OK, So finally was able to get something. I was at work today. So after looking at them the one with the traditional red head coloring was the one stuck. He looks bow legged, his front end looks way bigger then his back end with a big head. I know he will grow out of it but right now he looks funny. The other one with the darker coloring looks really good. They are out of Both Registered 100% Boer but they would only be 25% CODI/PCI from Mosa's side, and would that be why they look funny?? Anyway, I am happy and if he doesn't grow out of it than I can always butcher him out. I will know in about a month or two whether they will stay bucks and I will register them or wether them and not register 
Enjoy. Sorry for the delay.


----------



## MotleyBoerGoats (Mar 23, 2013)

they are just adorable hope mom is doing well today


----------



## TrinityRanch (Mar 26, 2013)

Handsome little princes!!! Oh my goodness, Boers are just way too cute!


----------



## ksalvagno (Oct 6, 2009)

Just adorable!


----------



## pierceingstarr (Nov 13, 2012)

Well, lost the little red on this morning. When I was adjusting his head to straighten him out I felt him take in fluid. I thought I had tipped him long enough to get the fluid out but this morning there was a lot of it. I picked him up and his heart just stopped. I am an emotional wreck. I couldn't even perform at work and train the horses because I was so bad. The other one is doing awesome so far.


----------



## TrinityRanch (Mar 26, 2013)

Oh no! I am so sorry :tear: It is always sad when a baby so young passes. But you know that he had a great life with you, his mommy, and brother. And there are many many other babies that will be so happy to see him in goat heaven. :hug: 
I'm glad your other little guy is doing well for you :hug:


----------



## Dayna (Aug 16, 2012)

I am so sorry to hear about what happened.


----------



## sandhillfarm (Feb 25, 2013)

I'm sorry for your loss.

Sent from my iPad using GoatSpot


----------



## pierceingstarr (Nov 13, 2012)

Things are looking better.
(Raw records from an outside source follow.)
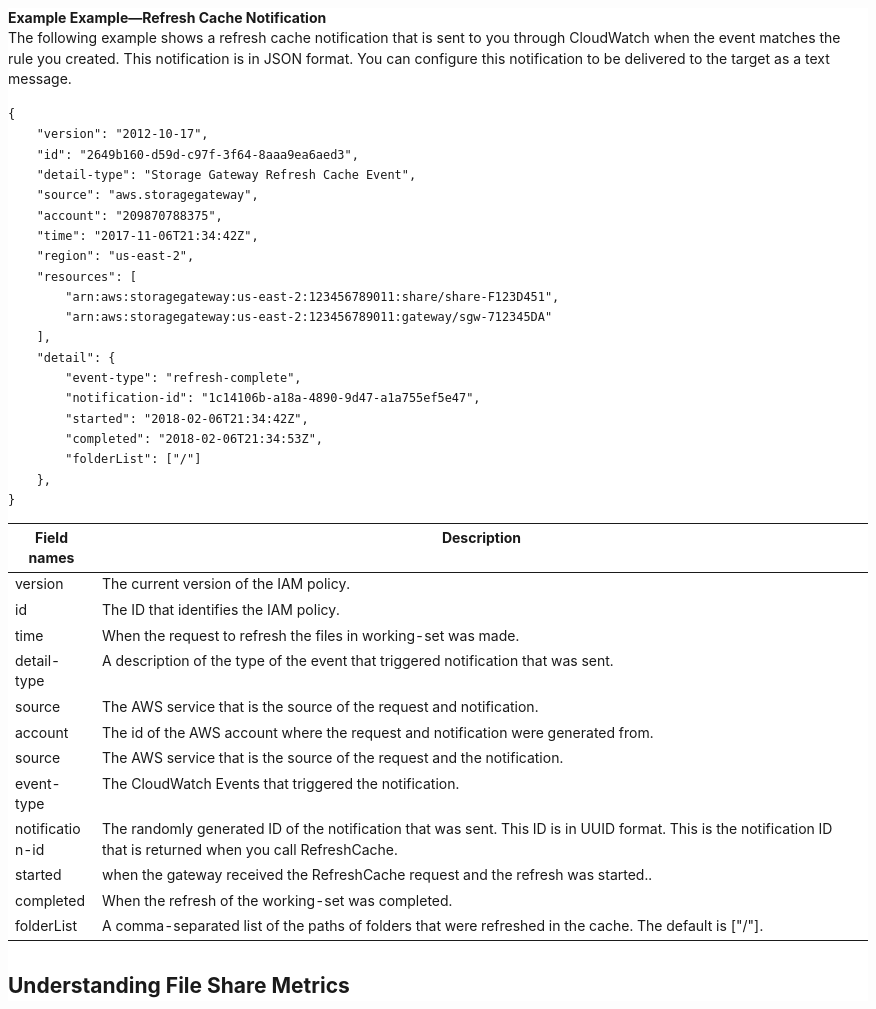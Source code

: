 **Example Example—Refresh Cache Notification**  
The following example shows a refresh cache notification that is sent to you through CloudWatch when the event matches the rule you created\. This notification is in JSON format\. You can configure this notification to be delivered to the target as a text message\.  

```
{
	"version": "2012-10-17",
	"id": "2649b160-d59d-c97f-3f64-8aaa9ea6aed3",
	"detail-type": "Storage Gateway Refresh Cache Event",
	"source": "aws.storagegateway",
	"account": "209870788375",
	"time": "2017-11-06T21:34:42Z",
	"region": "us-east-2",
	"resources": [
		"arn:aws:storagegateway:us-east-2:123456789011:share/share-F123D451",
		"arn:aws:storagegateway:us-east-2:123456789011:gateway/sgw-712345DA"
	],
	"detail": {
        "event-type": "refresh-complete",
        "notification-id": "1c14106b-a18a-4890-9d47-a1a755ef5e47",
        "started": "2018-02-06T21:34:42Z",
        "completed": "2018-02-06T21:34:53Z",
        "folderList": ["/"]
    },
}
```


| Field names | Description | 
| --- | --- | 
| version | The current version of the IAM policy\. | 
| id | The ID that identifies the IAM policy\. | 
| time | When the request to refresh the files in working\-set was made\. | 
| detail\-type | A description of the type of the event that triggered notification that was sent\. | 
| source | The AWS service that is the source of the request and notification\. | 
| account | The id of the AWS account where the request and notification were generated from\. | 
| source | The AWS service that is the source of the request and the notification\. | 
| event\-type | The CloudWatch Events that triggered the notification\. | 
| notification\-id | The randomly generated ID of the notification that was sent\. This ID is in UUID format\. This is the notification ID that is returned when you call RefreshCache\. | 
| started | when the gateway received the RefreshCache request and the refresh was started\.\. | 
| completed | When the refresh of the working\-set was completed\. | 
| folderList | A comma\-separated list of the paths of folders that were refreshed in the cache\. The default is \["/"\]\. | 

## Understanding File Share Metrics<a name="monitoring-fileshare"></a>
I finally realized I had done all that I could do. I still feel bad because he was alive and what if I could have done something different. The "What If" is still in the back of my head, but I am working on not letting it get to me. The dark colored one is just awesome. He is acting like a buck already.


----------



## sandhillfarm (Feb 25, 2013)

There's always a what if, however, if just wasn't meant to be, and no matter what you do.....if its meant to be, it will be. Doesn't make it easier, but fine peace with that, and enjoy your darker headed boy, he is a blessing and a super cutie!

Sent from my iPad using GoatSpot


----------



## elaine (Feb 20, 2010)

So sorry to read of your loss how sad. 

The little boy you have left is gorgeous.

Hope you ok x


----------



## Trickyroo (Sep 26, 2012)

Im so sorry


----------